Dataset items:
---------------

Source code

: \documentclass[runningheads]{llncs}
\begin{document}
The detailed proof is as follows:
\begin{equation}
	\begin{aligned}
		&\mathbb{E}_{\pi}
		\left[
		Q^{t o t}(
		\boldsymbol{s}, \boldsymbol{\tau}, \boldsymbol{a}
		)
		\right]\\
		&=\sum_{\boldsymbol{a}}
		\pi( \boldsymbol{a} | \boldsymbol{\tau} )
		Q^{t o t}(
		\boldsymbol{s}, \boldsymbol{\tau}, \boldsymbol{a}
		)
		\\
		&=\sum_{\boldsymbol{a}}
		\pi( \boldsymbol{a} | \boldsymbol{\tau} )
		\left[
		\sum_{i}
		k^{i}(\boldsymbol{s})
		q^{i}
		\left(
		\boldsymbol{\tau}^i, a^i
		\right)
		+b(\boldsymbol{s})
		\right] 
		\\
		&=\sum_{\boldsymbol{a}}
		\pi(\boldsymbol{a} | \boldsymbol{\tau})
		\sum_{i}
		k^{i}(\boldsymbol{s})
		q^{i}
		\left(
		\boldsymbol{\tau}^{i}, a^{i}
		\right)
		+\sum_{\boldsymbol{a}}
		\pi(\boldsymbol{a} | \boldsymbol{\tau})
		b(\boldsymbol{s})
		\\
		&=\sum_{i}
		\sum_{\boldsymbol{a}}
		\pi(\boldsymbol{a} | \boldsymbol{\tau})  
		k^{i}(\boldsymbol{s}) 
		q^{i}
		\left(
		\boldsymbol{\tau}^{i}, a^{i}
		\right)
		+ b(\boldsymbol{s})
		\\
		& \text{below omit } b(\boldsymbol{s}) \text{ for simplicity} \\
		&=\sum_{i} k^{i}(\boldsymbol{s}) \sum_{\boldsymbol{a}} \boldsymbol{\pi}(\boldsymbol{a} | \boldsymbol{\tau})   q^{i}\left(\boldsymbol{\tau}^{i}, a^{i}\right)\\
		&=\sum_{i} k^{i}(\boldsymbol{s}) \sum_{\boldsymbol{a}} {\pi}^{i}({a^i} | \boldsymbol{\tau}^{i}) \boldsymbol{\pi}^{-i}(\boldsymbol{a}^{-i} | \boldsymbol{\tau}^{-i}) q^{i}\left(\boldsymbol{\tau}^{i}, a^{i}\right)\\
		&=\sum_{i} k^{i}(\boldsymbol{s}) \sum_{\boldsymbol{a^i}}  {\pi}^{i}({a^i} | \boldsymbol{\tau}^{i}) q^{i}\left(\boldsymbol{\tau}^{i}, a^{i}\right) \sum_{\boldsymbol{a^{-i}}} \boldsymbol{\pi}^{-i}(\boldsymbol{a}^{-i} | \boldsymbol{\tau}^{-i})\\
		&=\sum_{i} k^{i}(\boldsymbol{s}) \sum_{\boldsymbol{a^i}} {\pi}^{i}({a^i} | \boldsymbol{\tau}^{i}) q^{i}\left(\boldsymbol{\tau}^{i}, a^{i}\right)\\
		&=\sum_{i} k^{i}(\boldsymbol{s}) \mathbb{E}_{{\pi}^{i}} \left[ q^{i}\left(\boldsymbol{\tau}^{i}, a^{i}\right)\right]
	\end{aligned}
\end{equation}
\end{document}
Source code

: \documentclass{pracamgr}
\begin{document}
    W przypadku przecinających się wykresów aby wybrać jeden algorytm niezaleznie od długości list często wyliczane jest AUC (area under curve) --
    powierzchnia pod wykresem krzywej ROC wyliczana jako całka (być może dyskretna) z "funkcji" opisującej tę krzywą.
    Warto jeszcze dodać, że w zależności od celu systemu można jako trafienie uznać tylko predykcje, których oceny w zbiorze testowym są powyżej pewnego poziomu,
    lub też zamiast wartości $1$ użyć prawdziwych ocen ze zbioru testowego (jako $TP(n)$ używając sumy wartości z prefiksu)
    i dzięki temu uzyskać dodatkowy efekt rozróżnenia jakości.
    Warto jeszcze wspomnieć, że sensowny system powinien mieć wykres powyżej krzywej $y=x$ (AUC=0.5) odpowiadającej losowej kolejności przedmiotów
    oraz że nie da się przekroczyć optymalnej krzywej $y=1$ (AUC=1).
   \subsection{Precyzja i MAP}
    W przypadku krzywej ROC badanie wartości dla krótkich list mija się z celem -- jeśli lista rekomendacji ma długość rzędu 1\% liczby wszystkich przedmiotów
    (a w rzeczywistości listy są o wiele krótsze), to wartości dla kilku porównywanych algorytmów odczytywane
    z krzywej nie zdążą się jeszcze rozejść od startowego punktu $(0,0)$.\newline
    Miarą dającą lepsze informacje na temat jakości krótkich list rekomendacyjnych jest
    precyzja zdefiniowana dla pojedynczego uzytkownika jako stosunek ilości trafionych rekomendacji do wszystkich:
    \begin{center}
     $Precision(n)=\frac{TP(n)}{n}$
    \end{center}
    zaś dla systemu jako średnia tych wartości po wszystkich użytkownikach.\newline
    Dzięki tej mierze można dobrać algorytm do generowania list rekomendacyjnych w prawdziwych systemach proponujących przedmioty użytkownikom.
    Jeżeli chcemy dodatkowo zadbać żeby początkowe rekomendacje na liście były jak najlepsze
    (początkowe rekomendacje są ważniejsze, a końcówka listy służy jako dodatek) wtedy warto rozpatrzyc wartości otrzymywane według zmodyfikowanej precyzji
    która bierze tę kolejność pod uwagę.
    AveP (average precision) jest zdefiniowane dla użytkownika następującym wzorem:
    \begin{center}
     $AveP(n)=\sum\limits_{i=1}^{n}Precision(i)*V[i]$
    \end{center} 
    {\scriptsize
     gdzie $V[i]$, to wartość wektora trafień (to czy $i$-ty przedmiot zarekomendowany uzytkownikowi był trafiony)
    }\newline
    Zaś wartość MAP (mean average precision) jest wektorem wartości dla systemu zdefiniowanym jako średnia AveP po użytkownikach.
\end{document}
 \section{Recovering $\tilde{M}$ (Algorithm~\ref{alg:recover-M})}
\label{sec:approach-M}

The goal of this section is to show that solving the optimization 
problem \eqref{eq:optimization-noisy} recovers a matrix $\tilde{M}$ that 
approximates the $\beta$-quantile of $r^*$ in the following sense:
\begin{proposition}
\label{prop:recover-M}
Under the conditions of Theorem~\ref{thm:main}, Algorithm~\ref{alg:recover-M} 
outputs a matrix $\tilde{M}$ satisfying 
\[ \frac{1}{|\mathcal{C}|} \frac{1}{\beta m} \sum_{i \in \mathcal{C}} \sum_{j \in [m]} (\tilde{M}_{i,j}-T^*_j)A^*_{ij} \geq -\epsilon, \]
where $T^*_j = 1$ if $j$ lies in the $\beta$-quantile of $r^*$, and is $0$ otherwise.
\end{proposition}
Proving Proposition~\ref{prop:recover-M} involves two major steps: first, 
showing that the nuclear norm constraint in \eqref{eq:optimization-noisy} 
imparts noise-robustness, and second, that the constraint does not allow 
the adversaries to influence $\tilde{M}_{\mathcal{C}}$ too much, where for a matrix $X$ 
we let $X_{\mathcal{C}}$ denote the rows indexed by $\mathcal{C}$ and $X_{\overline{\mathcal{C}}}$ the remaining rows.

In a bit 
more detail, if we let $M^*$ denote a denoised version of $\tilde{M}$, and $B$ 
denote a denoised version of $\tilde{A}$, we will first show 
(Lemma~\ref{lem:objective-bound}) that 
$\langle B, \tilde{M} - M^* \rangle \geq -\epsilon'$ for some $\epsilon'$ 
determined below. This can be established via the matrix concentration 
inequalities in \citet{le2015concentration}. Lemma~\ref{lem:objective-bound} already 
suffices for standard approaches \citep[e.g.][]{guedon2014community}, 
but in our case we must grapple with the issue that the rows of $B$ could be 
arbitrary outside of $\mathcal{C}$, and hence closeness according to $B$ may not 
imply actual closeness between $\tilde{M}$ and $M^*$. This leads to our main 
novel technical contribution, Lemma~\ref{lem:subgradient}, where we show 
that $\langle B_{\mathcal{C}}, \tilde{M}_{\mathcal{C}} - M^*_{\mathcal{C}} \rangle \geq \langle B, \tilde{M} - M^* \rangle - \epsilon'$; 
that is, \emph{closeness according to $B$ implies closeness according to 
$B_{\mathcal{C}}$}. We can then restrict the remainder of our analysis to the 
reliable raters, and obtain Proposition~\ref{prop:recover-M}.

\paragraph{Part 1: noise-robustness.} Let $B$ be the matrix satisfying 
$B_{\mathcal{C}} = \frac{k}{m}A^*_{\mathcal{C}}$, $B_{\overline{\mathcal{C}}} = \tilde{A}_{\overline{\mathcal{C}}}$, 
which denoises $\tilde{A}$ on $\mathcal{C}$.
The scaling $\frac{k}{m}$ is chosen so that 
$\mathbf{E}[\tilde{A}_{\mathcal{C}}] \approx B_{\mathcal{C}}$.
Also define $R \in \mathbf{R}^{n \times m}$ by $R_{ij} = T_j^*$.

---------------

> **WHAT TO PRODUCE**
Among the lines of the data above, count those holding "eqref" and state only the number.

> **REPLY**
2